### Assignment:
Count how many lines below include the string "learning". Only that number should appear in the reply.

### Data extracts:
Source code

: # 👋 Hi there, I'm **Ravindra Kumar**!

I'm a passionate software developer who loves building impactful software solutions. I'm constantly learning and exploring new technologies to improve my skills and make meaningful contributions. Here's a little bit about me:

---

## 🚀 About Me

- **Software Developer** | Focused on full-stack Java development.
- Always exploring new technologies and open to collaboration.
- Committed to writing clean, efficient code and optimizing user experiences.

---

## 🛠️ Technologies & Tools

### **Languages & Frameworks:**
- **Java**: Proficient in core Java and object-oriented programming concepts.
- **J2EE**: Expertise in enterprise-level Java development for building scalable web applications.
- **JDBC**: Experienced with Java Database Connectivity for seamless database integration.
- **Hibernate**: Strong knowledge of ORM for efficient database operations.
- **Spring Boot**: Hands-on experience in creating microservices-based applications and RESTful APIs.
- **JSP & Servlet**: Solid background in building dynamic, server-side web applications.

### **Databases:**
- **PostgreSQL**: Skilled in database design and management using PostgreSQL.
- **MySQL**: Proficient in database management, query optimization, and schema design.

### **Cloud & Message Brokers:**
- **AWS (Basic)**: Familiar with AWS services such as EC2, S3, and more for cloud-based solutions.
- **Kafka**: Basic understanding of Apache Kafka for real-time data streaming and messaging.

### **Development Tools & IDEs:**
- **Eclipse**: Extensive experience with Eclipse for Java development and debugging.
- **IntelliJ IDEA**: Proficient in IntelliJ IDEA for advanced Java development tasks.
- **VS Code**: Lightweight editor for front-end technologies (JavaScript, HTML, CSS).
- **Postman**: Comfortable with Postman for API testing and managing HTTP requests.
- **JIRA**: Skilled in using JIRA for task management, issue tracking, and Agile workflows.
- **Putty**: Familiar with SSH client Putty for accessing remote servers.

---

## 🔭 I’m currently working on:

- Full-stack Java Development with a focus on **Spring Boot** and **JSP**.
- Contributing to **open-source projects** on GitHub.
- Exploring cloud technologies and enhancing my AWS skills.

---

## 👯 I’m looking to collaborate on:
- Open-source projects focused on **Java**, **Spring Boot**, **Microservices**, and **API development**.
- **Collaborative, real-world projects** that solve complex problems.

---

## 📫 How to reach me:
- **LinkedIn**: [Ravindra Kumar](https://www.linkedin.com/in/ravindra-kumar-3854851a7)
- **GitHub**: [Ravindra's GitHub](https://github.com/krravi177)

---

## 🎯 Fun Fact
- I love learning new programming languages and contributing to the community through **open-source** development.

### Answer space:
2